Can migrant lives be saved? The answer is yes

“We will never grow tired of voicing out our disdain with regards to such tragedies and asking Italian and European institutions for a concrete commitment to avoid them - we cannot just talk about migrant people in relation to disasters.  Again, we will never grow tired of asking for safe access for those who flee conflict, who are in need and seek protection: it is unacceptable that such tragedies still happen. I want to express all our solidarity with the victims of the shipwreck and their families” Mr Francesco Rocca, President of the Italian Red Cross, October 3, 2013 on the loss of lives of people seeking refuge across the Mediterranean.

Could anything have been done to prevent the deaths of at least 100 people making the perilous journey across the Mediterranean to Lampedusa on 3 October? Or the six young men whose bodies washed up in front of horrified cruise ship passengers near Italy’s Catana beach resort in August? The hundreds who have died in recent years attempting to reach the Australian coast via Indonesia? The many Haitians who have lost their lives in rusty, over-crowded boats in the Caribbean Sea - including those in 2007 who, according to survivors, were eaten alive by sharks as they waited to be rescued?  The 89 who died in the Strait of Gibraltar over 10 days in October-November 2012? And so on it goes. You get the point. The answer, of course, must be yes.

As long as people move, whether forced to flee danger or to improve their lives or for other reasons, there will be dangers on land and sea.  The dangers will always be greater when people are compelled to move outside of legal channels.
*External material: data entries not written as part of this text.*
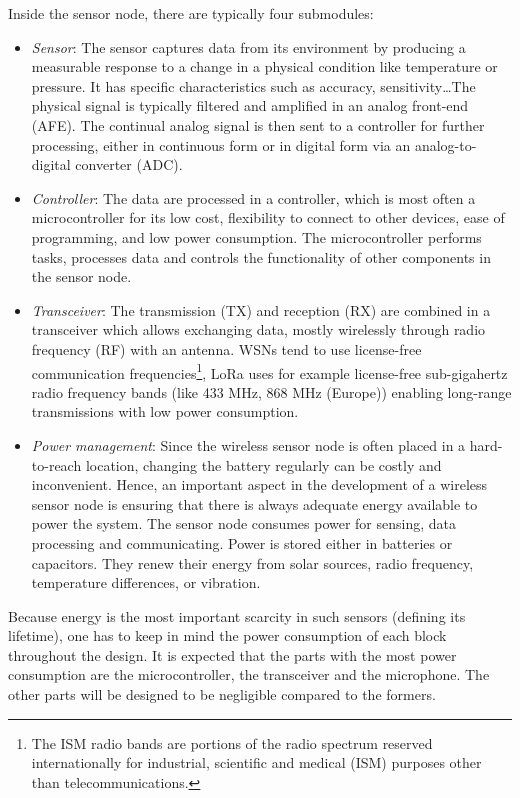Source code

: \documentclass{EPL-master-thesis-covers-EN}
\begin{document}
Inside the sensor node, there are typically four submodules:
\begin{itemize}
 \item \textit{Sensor}: The sensor captures data from its environment by producing a measurable response to a change in a physical condition like temperature or pressure. It has specific characteristics such as accuracy, sensitivity\dots The physical signal is typically filtered and amplified in an analog front-end (AFE). The continual analog signal is then sent to a controller for further processing, either in continuous form or in digital form via an analog-to-digital converter (ADC).
 \item \textit{Controller}: The data are processed in a controller, which is most often a microcontroller for its low cost, flexibility to connect to other devices, ease of programming, and low power consumption. The microcontroller performs tasks, processes data and controls the functionality of other components in the sensor node.
 \item \textit{Transceiver}: The transmission (TX) and reception (RX) are combined in a transceiver which allows exchanging data, mostly wirelessly through radio frequency (RF) with an antenna. WSNs tend to use license-free communication frequencies\footnote{The ISM radio bands are portions of the radio spectrum reserved internationally for industrial, scientific and medical (ISM) purposes other than telecommunications.}, LoRa uses for example license-free sub-gigahertz radio frequency bands (like 433 MHz, 868 MHz (Europe)) enabling long-range transmissions with low power consumption.
 \item \textit{Power management}: Since the wireless sensor node is often placed in a hard-to-reach location, changing the battery regularly can be costly and inconvenient. Hence, an important aspect in the development of a wireless sensor node is ensuring that there is always adequate energy available to power the system. The sensor node consumes power for sensing, data processing and communicating. Power is stored either in batteries or capacitors. They renew their energy from solar sources, radio frequency, temperature differences, or vibration.
\end{itemize}

Because energy is the most important scarcity in such sensors (defining its lifetime), one has to keep in mind the power consumption of each block throughout the design. It is expected that the parts with the most power consumption are the microcontroller, the transceiver and the microphone. The other parts will be designed to be negligible compared to the formers.
\end{document}
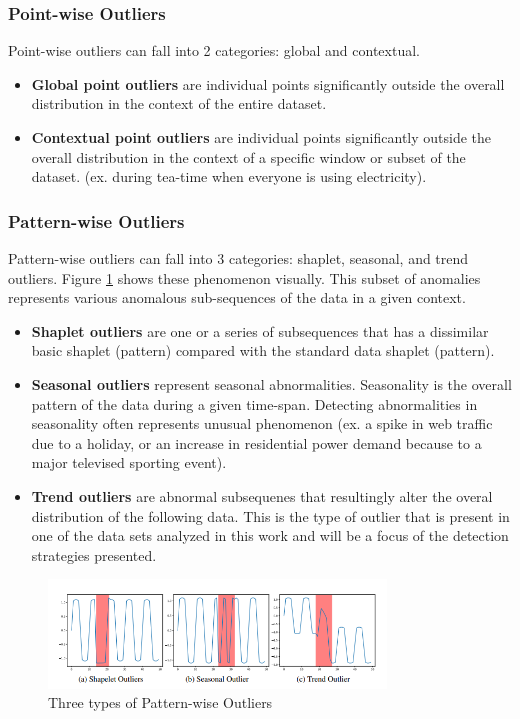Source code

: \subsubsection{Point-wise Outliers}
Point-wise outliers can fall into 2 categories: global and contextual.
\begin{itemize}
    \item \textbf{Global point outliers} are individual points significantly outside the overall distribution in the context of the entire dataset.
    \item \textbf{Contextual point outliers} are individual points significantly outside the overall distribution in the context of a specific window or subset of the dataset. (ex. during tea-time when everyone is using electricity).
\end{itemize} 
\subsubsection{Pattern-wise Outliers}
Pattern-wise outliers can fall into 3 categories: shaplet, seasonal, and trend outliers. Figure \ref{fig:contextual-outliers} shows these phenomenon visually. This subset of anomalies represents various anomalous sub-sequences of the data in a given context. 
\begin{itemize}
    \item \textbf{Shaplet outliers} are one or a series of subsequences that has a dissimilar basic shaplet (pattern) compared with the standard data shaplet (pattern).
    \item \textbf{Seasonal outliers} represent seasonal abnormalities. Seasonality is the overall pattern of the data during a given time-span. Detecting abnormalities in seasonality often represents unusual phenomenon (ex. a spike in web traffic due to a holiday, or an increase in residential power demand because to a major televised sporting event). 
    \item \textbf{Trend outliers} are abnormal subsequenes that resultingly alter the overal distribution of the following data. This is the type of outlier that is present in one of the data sets analyzed in this work and will be a focus of the detection strategies presented. 
\end{itemize} 

\begin{figure}[H]
    \includegraphics[width=0.8\textwidth]{Images/contextual_outliers_graphic.PNG}
    \caption{Three types of Pattern-wise Outliers \parencite{lai2021revisiting}}
    \label{fig:contextual-outliers}
\end{figure}

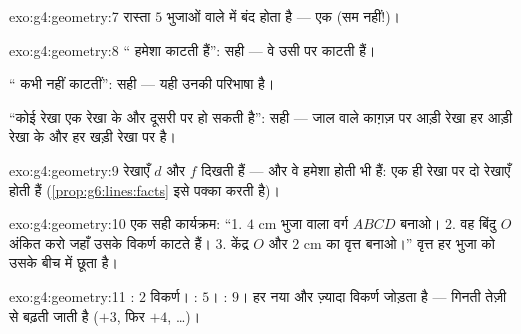 \begin{solution}{exo:g4:geometry:7}
रास्ता $5$ भुजाओं वाले  में बंद होता है --- एक 
(सम नहीं!)।
\end{solution}

\begin{solution}{exo:g4:geometry:8}
`` हमेशा काटती हैं'': सही --- वे उसी
 पर काटती हैं।

`` कभी नहीं काटतीं'': सही --- यही उनकी परिभाषा है।

``कोई रेखा एक रेखा के  और दूसरी पर  हो सकती
है'': सही --- जाल वाले काग़ज़ पर आड़ी रेखा हर आड़ी रेखा के
 और हर खड़ी रेखा पर  है।
\end{solution}

\begin{solution}{exo:g4:geometry:9}
रेखाएँ $d$ और $f$  दिखती हैं --- और वे हमेशा होती भी हैं:
एक ही रेखा पर  दो रेखाएँ  होती हैं
(\cref{prop:g6:lines:facts} इसे पक्का करती है)।
\end{solution}

\begin{solution}{exo:g4:geometry:10}
एक सही कार्यक्रम: ``1. $4$ cm भुजा वाला वर्ग $ABCD$ बनाओ।
2. वह बिंदु $O$ अंकित करो जहाँ उसके विकर्ण काटते हैं। 3. केंद्र
$O$ और  $2$ cm का वृत्त बनाओ।'' वृत्त हर भुजा को उसके
बीच में छूता है।
\end{solution}

\begin{solution}{exo:g4:geometry:11}
: $2$ विकर्ण। : $5$। : $9$। हर नया
 और ज़्यादा विकर्ण जोड़ता है --- गिनती तेज़ी से बढ़ती जाती
है ($+3$, फिर $+4$, \dots)।
\end{solution}
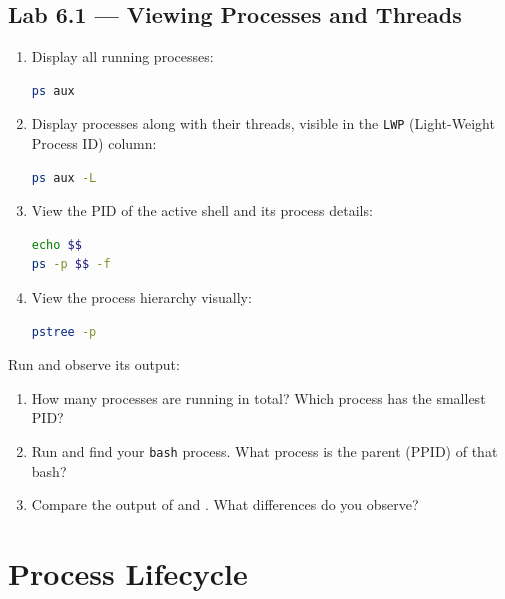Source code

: \subsection*{Lab 6.1 --- Viewing Processes and Threads}

\begin{enumerate}
  \item Display all running processes:
\begin{lstlisting}[language=bash, caption={Displaying all processes}]
ps aux
\end{lstlisting}

  \item Display processes along with their threads, visible in the \texttt{LWP}
    (Light-Weight Process ID) column:
\begin{lstlisting}[language=bash, caption={Displaying processes with threads}]
ps aux -L
\end{lstlisting}

  \item View the PID of the active shell and its process details:
\begin{lstlisting}[language=bash, caption={Current shell process details}]
echo $$
ps -p $$ -f
\end{lstlisting}

  \item View the process hierarchy visually:
\begin{lstlisting}[language=bash, caption={Process tree}]
pstree -p
\end{lstlisting}
\end{enumerate}

\begin{exercisebox}[6.1]
  Run  and observe its output:
  \begin{enumerate}
    \item How many processes are running in total? Which process has the
      smallest PID?
    \item Run  and find your \texttt{bash} process. What
      process is the parent (PPID) of that bash?
    \item Compare the output of  and . What
      differences do you observe?
  \end{enumerate}
\end{exercisebox}

\section{Process Lifecycle}
\label{sec:process-lifecycle}

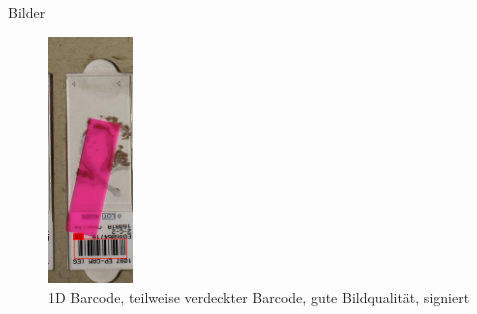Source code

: \documentclass{beamer}
\begin{document}
\begin{frame}{Bilder}
\begin{figure}
      \hfill
      \includegraphics[width=0.2\textwidth]{./assets/Cell104473_2_4_top1_prosconsminweight.PNG}
      \caption{1D Barcode, teilweise verdeckter Barcode, gute Bildqualität, signiert}
    \end{figure}
  \end{frame}
\end{document}
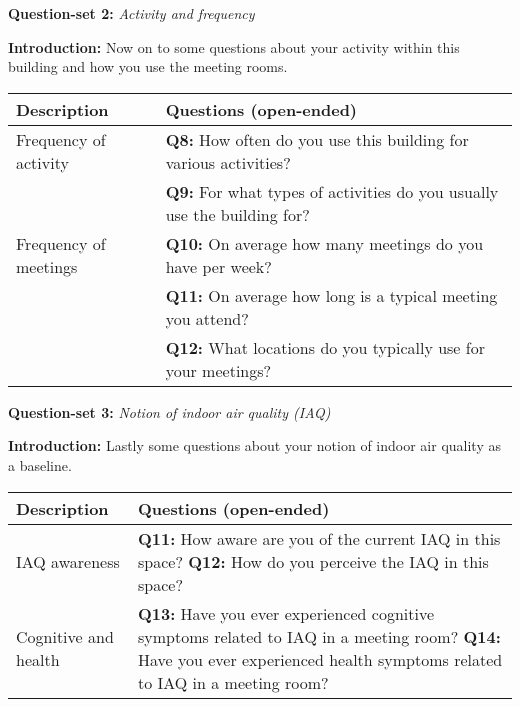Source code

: \begin{appendices}
\vspace{-10pt}

\begin{table}[htbp]
    \captionsetup{justification=raggedright,singlelinecheck=false}
    \raggedright \textbf{Question-set 2:} \textit{Activity and frequency} \\
    \label{tab:column_widths}
    \raggedright \textbf{Introduction:} Now on to some questions about your activity within this building and how you use the meeting rooms.
    \begin{tabularx}{\textwidth}{|p{}|X|}
        \hline
        \textbf{Description} & \textbf{Questions (open-ended)} \\
        \hline
        Frequency of activity & \textbf{Q8:} How often do you use this building for various activities? \\
        & \textbf{Q9:} For what types of activities do you usually use the building for? \\
        \hline
        Frequency of meetings & \textbf{Q10:} On average how many meetings do you have per week? \\
        & \textbf{Q11:} On average how long is a typical meeting you attend? \\
        & \textbf{Q12:} What locations do you typically use for your meetings? \\
        \hline
    \end{tabularx}
\end{table}

\vspace{-10pt}

\begin{table}[htbp]
    \captionsetup{justification=raggedright,singlelinecheck=false}
    \raggedright \textbf{Question-set 3:} \textit{Notion of indoor air quality (IAQ)} \\
    \label{tab:column_widths}
    \raggedright \textbf{Introduction:} Lastly some questions about your notion of indoor air quality as a baseline.
    \begin{tabularx}{\textwidth}{|p{}|X|}
        \hline
        \textbf{Description} & \textbf{Questions (open-ended)} \\
        \hline
        IAQ awareness & \textbf{Q11:} How aware are you of the current IAQ in this space? 
        \newline
        \textbf{Q12:} How do you perceive the IAQ in this space? \\
        \hline
        Cognitive and health & \textbf{Q13:} Have you ever experienced cognitive symptoms related to IAQ in a meeting room? 
        \newline
        \textbf{Q14:} Have you ever experienced health symptoms related to IAQ in a meeting room?  \\
        \hline
    \end{tabularx}
\end{table}


\end{appendices}
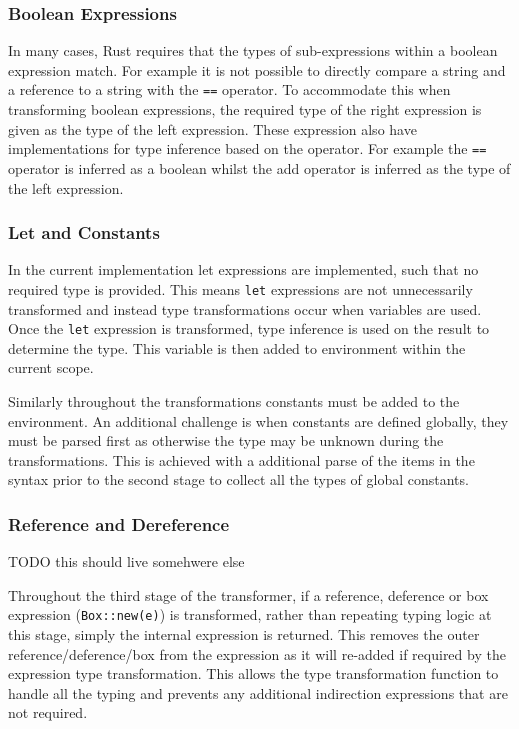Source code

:\documentclass[ oneside,%
                    author={James Elgar},
                    degree={MEng},
                     title={Bidirectional transformer between functional and \\ object-oriented programming in Rust},
                  subtitle={}]{dissertation}
\newcommand{\rust}[1]{\texttt{#1}}
\begin{document}
\subsubsection{Boolean Expressions}

In many cases, Rust requires that the types of sub-expressions within a boolean expression match. For example it is not possible to directly compare a string and a reference to a string with the \verb|==| operator. To accommodate this when transforming boolean expressions, the required type of the right expression is given as the type of the left expression. These expression also have implementations for type inference based on the operator. For example the \verb|==| operator is inferred as a boolean whilst the add operator is inferred as the type of the left expression.     

\subsubsection{Let and Constants}

In the current implementation let expressions are implemented, such that no required type is provided. This means \verb|let| expressions are not unnecessarily transformed and instead type transformations occur when variables are used. Once the \verb|let| expression is transformed, type inference is used on the result to determine the type. This variable is then added to environment within the current scope.

Similarly throughout the transformations constants must be added to the environment. An additional challenge is when constants are defined globally, they must be parsed first as otherwise the type may be unknown during the transformations. This is achieved with a additional parse of the items in the syntax prior to the second stage to collect all the types of global constants.

\subsubsection{Reference and Dereference}

TODO this should live somehwere else

Throughout the third stage of the transformer, if a reference, deference or box expression (\rust{Box::new(e)}) is transformed, rather than repeating typing logic at this stage, simply the internal expression is returned. This removes the outer reference/deference/box from the expression as it will re-added if required by the expression type transformation. This allows the type transformation function to handle all the typing and prevents any additional indirection expressions that are not required.
\end{document}
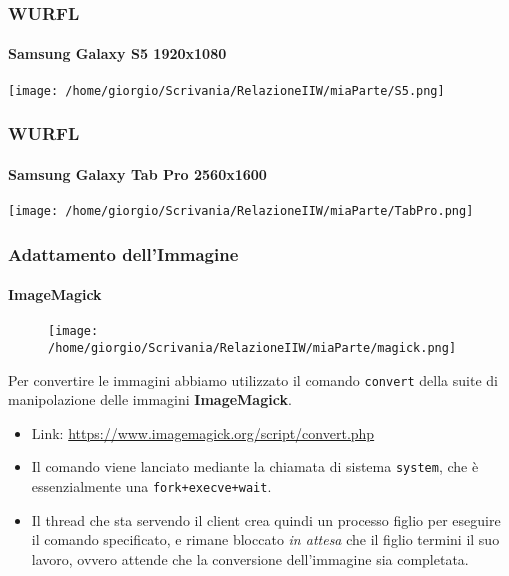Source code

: \documentclass{beamer}
\begin{document}
\begin{frame}
\frametitle{WURFL}
\framesubtitle{Samsung Galaxy S5 1920x1080}


\texttt{[image: /home/giorgio/Scrivania/RelazioneIIW/miaParte/S5.png]}



\end{frame}


\begin{frame}
\frametitle{WURFL}
\framesubtitle{Samsung Galaxy Tab Pro 2560x1600}


\texttt{[image: /home/giorgio/Scrivania/RelazioneIIW/miaParte/TabPro.png]}



\end{frame}



\begin{frame}
\frametitle{Adattamento dell'Immagine}
\framesubtitle{ImageMagick}
\begin{figure}
    \texttt{[image: /home/giorgio/Scrivania/RelazioneIIW/miaParte/magick.png]}
\end{figure}

Per convertire le immagini abbiamo utilizzato il comando \texttt{convert} della suite di manipolazione delle immagini \textbf{ImageMagick}.
\begin{itemize}
\item Link: \href{https://www.imagemagick.org/script/convert.php}{\color{blue}  https://www.imagemagick.org/script/convert.php} 
\item Il comando viene lanciato mediante la chiamata di sistema \texttt{system}, che è essenzialmente una \texttt{fork+execve+wait}.
\item Il thread che sta servendo il client crea quindi un processo figlio per eseguire il comando specificato, e rimane bloccato \textit{in attesa} che il figlio termini il suo lavoro, ovvero attende che la conversione dell'immagine sia completata.
\end{itemize}
\end{frame}
\end{document}
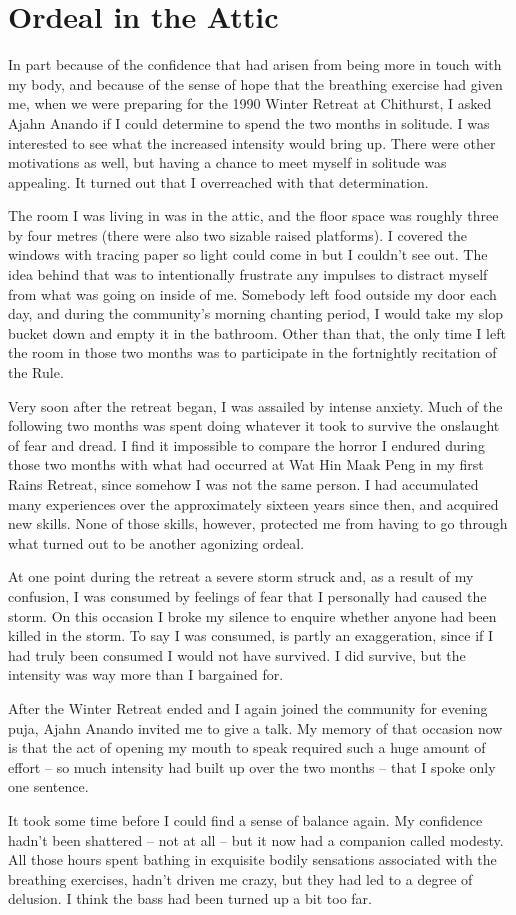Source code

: \chapter{Ordeal in the Attic}

In part because of the confidence that had arisen from being more in
touch with my body, and because of the sense of hope that the breathing
exercise had given me, when we were preparing for the 1990 Winter
Retreat at Chithurst, I asked Ajahn Anando if I could determine to spend
the two months in solitude. I was interested to see what the increased
intensity would bring up. There were other motivations as well, but
having a chance to meet myself in solitude was appealing. It turned out
that I overreached with that determination.

The room I was living in was in the attic, and the floor space was
roughly three by four metres (there were also two sizable raised
platforms). I covered the windows with tracing paper so light could come
in but I couldn't see out. The idea behind that was to intentionally
frustrate any impulses to distract myself from what was going on inside
of me. Somebody left food outside my door each day, and during the
community's morning chanting period, I would take my slop bucket down
and empty it in the bathroom. Other than that, the only time I left the
room in those two months was to participate in the fortnightly
recitation of the Rule.

Very soon after the retreat began, I was assailed by intense anxiety.
Much of the following two months was spent doing whatever it took to
survive the onslaught of fear and dread. I find it impossible to compare
the horror I endured during those two months with what had occurred at
Wat Hin Maak Peng in my first Rains Retreat, since somehow I was not the
same person. I had accumulated many experiences over the approximately
sixteen years since then, and acquired new skills. None of those skills,
however, protected me from having to go through what turned out to be
another agonizing ordeal.

At one point during the retreat a severe storm struck and, as a result
of my confusion, I was consumed by feelings of fear that I personally
had caused the storm. On this occasion I broke my silence to enquire
whether anyone had been killed in the storm. To say I was consumed, is
partly an exaggeration, since if I had truly been consumed I would not
have survived. I did survive, but the intensity was way more than I
bargained for.

After the Winter Retreat ended and I again joined the community for
evening puja, Ajahn Anando invited me to give a talk. My memory of that
occasion now is that the act of opening my mouth to speak required such
a huge amount of effort -- so much intensity had built up over the two
months -- that I spoke only one sentence.

It took some time before I could find a sense of balance again. My
confidence hadn't been shattered -- not at all -- but it now had a
companion called modesty. All those hours spent bathing in exquisite
bodily sensations associated with the breathing exercises, hadn't driven
me crazy, but they had led to a degree of delusion. I think the bass had
been turned up a bit too far.

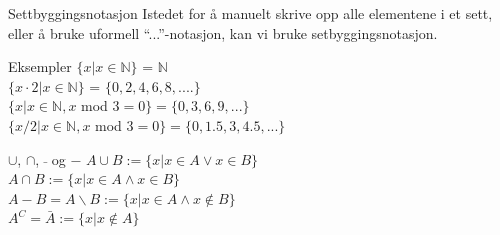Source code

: \begin{frame}[fragile]{Settbyggingsnotasjon}
    Istedet for å manuelt skrive opp alle elementene i et sett, eller å bruke uformell \enquote{...}-notasjon, kan vi bruke setbyggingsnotasjon.
    \begin{block}{Eksempler}
        $\{ x | x \in \mathbb{N}\}$ = $\mathbb{N}$\\
        $\{ x \cdot 2 | x \in \mathbb{N}\}$ = $\{0, 2, 4, 6, 8, ....\}$\\
        $\{x | x \in \mathbb{N}, x$ mod $3 = 0 \} = \{0, 3, 6, 9, ...\}$\\
        $\{x/2 | x \in \mathbb{N}, x$ mod $3 = 0\} = \{0, 1.5, 3, 4.5, ...\}$
    \end{block}
    \pause
\end{frame} 

\begin{frame}{$\cup$, $\cap$, $\bar{}$ og $-$}
    $A \cup B := \{x | x \in A \lor x \in B\}$ \\
    $A \cap B := \{x | x \in A \land x \in B\}$\\
    $A - B = A \backslash B := \{x | x \in A\land  x \notin B\}$\\
    $A^C = \bar{A} := \{x | x \notin A\}$
    
    \begin{figure}%
        \centering
        \qquad
        \qquad
        \qquad
        \label{fig:example2}%
    \end{figure}
\end{frame}

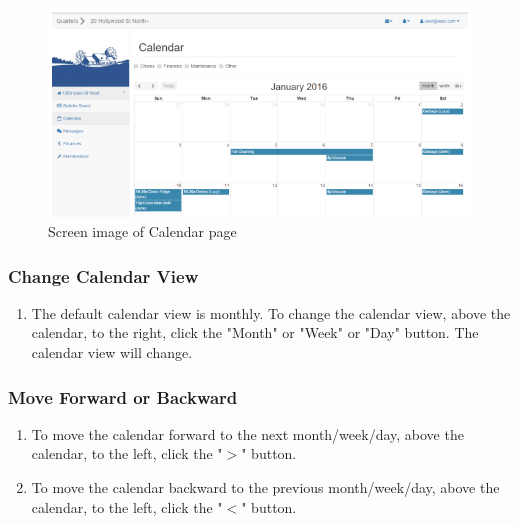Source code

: \documentclass[12pt]{article}
\begin{document}
\begin{figure}
\centering
\includegraphics[width=\textwidth]{calendar}
\caption{Screen image of Calendar page}
\label{fig:calendar}
\end{figure}

\subsubsection{Change Calendar View}
\begin{enumerate}
\item The default calendar view is monthly. To change the calendar view, above the calendar, to the right, click the "Month" or "Week" or "Day" button. The calendar view will change.
\end{enumerate}

\subsubsection{Move Forward or Backward}
\begin{enumerate}
\item To move the calendar forward to the next month/week/day,  above the calendar, to the left, click the "$>$" button.
\item To move the calendar backward to the previous month/week/day,  above the calendar, to the left, click the "$<$" button.
\end{enumerate}
\end{document}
Creating more opportunities for legal migration and creating an external procedure for seeking international protection within the EU and in other parts of the world could save lives and is a matter of urgency. 

There are many measures that can be taken by Governments to reduce the numbers of people dying in this most distressing way and this was the call made by the Red Cross Red Crescent Movement at its last International Conference with Governments in 2011.  The Conference called upon States, within the framework of applicable international law, to ensure that their national procedures at international borders -  especially those that might result in denial of access to international protection, deportation or interdiction of persons – include adequate safeguards to protect the dignity and ensure the safety of all migrants. We also called upon Governments, in line with such relevant international law and national legislation, to grant to migrants appropriate international protection and to ensure their access to relevant services, such as health care, shelter or simply making contact with their families.

There is an urgent need for a major scale-up of international support to continue providing life-saving services to migrants in host countries, while strengthening and sustaining local capacities to deal with the burden of this crisis. The issue of responsibility-sharing needs to be developed further with a view to developing a European Union protocol for the Mediterranean region as one example. 

Finally we need to do more to respect the families’ right to know the fate of those who lose their lives at sea by improving identity data collection and sharing. Acting on its Fundamental Principle of Humanity, the Red Cross and Red Crescents’ work to protect life and human dignity is even more paramount in these tragic circumstances.